» THE TASK: From the data underneath, reproduce exactly the stretch that begins at the line with "statements are unrelated" and ends after the line with "questions about text".

INFORMATION GIVEN below:

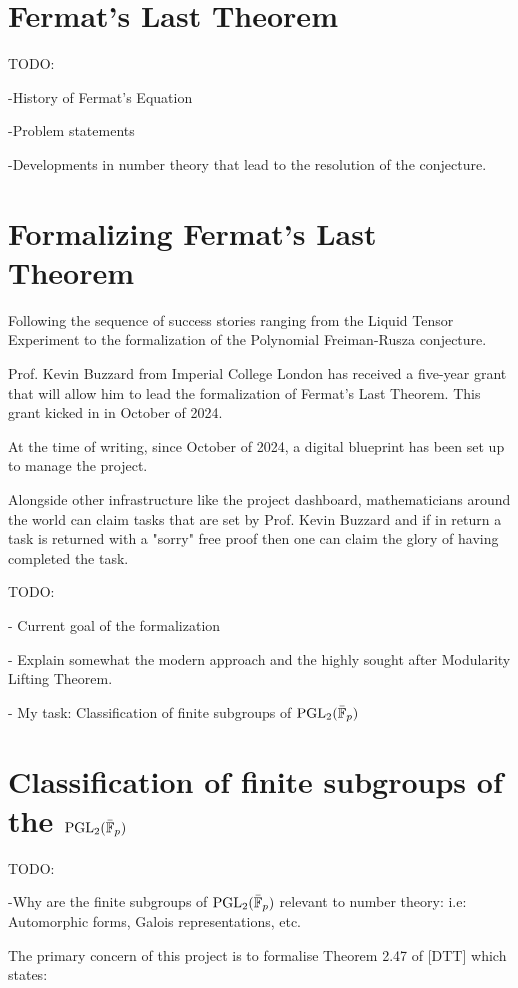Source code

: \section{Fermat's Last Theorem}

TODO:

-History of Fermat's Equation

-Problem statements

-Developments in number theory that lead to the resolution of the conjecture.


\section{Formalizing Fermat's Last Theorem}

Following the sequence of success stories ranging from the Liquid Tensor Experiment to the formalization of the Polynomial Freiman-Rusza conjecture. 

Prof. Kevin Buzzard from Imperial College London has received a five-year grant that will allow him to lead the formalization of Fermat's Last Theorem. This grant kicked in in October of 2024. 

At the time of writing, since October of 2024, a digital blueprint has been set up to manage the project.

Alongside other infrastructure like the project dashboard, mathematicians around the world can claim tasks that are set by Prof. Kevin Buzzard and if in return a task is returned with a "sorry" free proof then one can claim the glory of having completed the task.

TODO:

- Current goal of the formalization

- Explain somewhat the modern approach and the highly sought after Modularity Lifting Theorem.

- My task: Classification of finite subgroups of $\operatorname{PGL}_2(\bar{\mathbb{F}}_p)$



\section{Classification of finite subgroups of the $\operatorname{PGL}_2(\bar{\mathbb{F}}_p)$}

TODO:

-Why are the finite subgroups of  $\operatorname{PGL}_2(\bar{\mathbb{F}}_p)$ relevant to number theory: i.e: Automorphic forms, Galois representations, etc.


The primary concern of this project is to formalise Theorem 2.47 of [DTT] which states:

End of INFORMATION GIVEN.
INFORMATION GIVEN below:

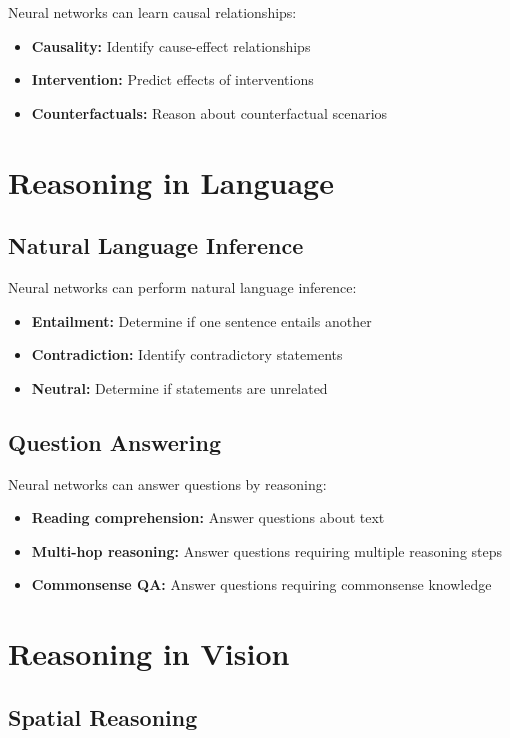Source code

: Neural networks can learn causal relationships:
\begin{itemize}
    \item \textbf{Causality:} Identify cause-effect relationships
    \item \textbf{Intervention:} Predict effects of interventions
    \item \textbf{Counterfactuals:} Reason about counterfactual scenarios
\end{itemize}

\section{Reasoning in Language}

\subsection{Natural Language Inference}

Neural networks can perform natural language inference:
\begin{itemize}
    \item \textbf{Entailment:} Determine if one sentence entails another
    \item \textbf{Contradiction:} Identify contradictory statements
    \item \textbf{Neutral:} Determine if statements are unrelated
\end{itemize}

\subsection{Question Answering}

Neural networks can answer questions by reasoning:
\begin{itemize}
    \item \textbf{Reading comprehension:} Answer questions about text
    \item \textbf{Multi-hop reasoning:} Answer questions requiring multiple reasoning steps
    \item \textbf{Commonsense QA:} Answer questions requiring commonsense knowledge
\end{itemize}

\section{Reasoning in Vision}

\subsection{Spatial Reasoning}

End of INFORMATION GIVEN.

» RESPONSE BOX:
    \item \textbf{Neutral:} Determine if statements are unrelated
\end{itemize}

\subsection{Question Answering}

Neural networks can answer questions by reasoning:
\begin{itemize}
    \item \textbf{Reading comprehension:} Answer questions about text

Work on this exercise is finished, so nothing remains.